WHAT IS EXPECTED -> From the listing below, copy only the lines from the line that contains "## Verify ProGuard is Working" to the line that contains "## Important Notes", counting those two lines as part of the copy.

MATERIAL FOR THE TASK ->
--*--

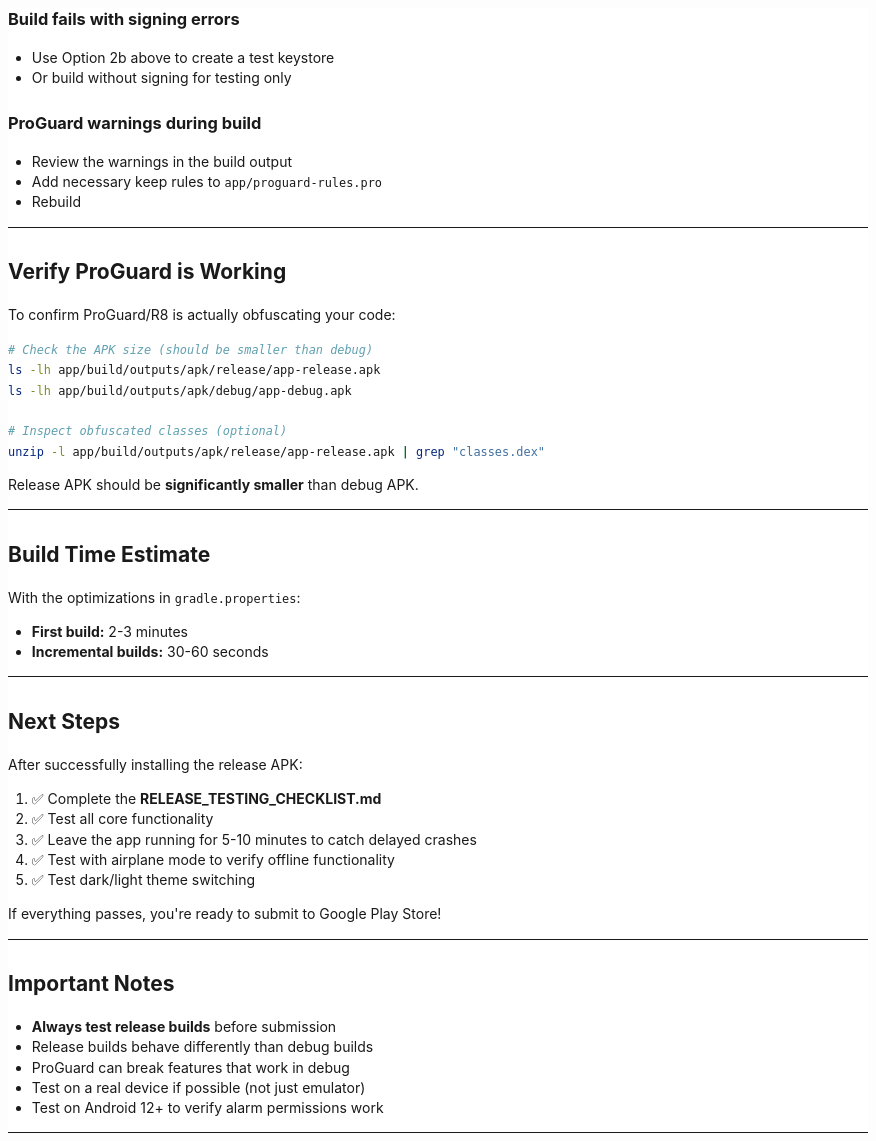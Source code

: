 ### Build fails with signing errors
- Use Option 2b above to create a test keystore
- Or build without signing for testing only

### ProGuard warnings during build
- Review the warnings in the build output
- Add necessary keep rules to `app/proguard-rules.pro`
- Rebuild

---

## Verify ProGuard is Working

To confirm ProGuard/R8 is actually obfuscating your code:

```bash
# Check the APK size (should be smaller than debug)
ls -lh app/build/outputs/apk/release/app-release.apk
ls -lh app/build/outputs/apk/debug/app-debug.apk

# Inspect obfuscated classes (optional)
unzip -l app/build/outputs/apk/release/app-release.apk | grep "classes.dex"
```

Release APK should be **significantly smaller** than debug APK.

---

## Build Time Estimate

With the optimizations in `gradle.properties`:
- **First build:** 2-3 minutes
- **Incremental builds:** 30-60 seconds

---

## Next Steps

After successfully installing the release APK:

1. ✅ Complete the **RELEASE_TESTING_CHECKLIST.md**
2. ✅ Test all core functionality
3. ✅ Leave the app running for 5-10 minutes to catch delayed crashes
4. ✅ Test with airplane mode to verify offline functionality
5. ✅ Test dark/light theme switching

If everything passes, you're ready to submit to Google Play Store!

---

## Important Notes

- **Always test release builds** before submission
- Release builds behave differently than debug builds
- ProGuard can break features that work in debug
- Test on a real device if possible (not just emulator)
- Test on Android 12+ to verify alarm permissions work

---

--*--

WRITTEN REPLY ->
## Verify ProGuard is Working

To confirm ProGuard/R8 is actually obfuscating your code:

```bash
# Check the APK size (should be smaller than debug)
ls -lh app/build/outputs/apk/release/app-release.apk
ls -lh app/build/outputs/apk/debug/app-debug.apk

# Inspect obfuscated classes (optional)
unzip -l app/build/outputs/apk/release/app-release.apk | grep "classes.dex"
```

Release APK should be **significantly smaller** than debug APK.

---

## Build Time Estimate

With the optimizations in `gradle.properties`:
- **First build:** 2-3 minutes
- **Incremental builds:** 30-60 seconds

---

## Next Steps

After successfully installing the release APK:

1. ✅ Complete the **RELEASE_TESTING_CHECKLIST.md**
2. ✅ Test all core functionality
3. ✅ Leave the app running for 5-10 minutes to catch delayed crashes
4. ✅ Test with airplane mode to verify offline functionality
5. ✅ Test dark/light theme switching

If everything passes, you're ready to submit to Google Play Store!

---

## Important Notes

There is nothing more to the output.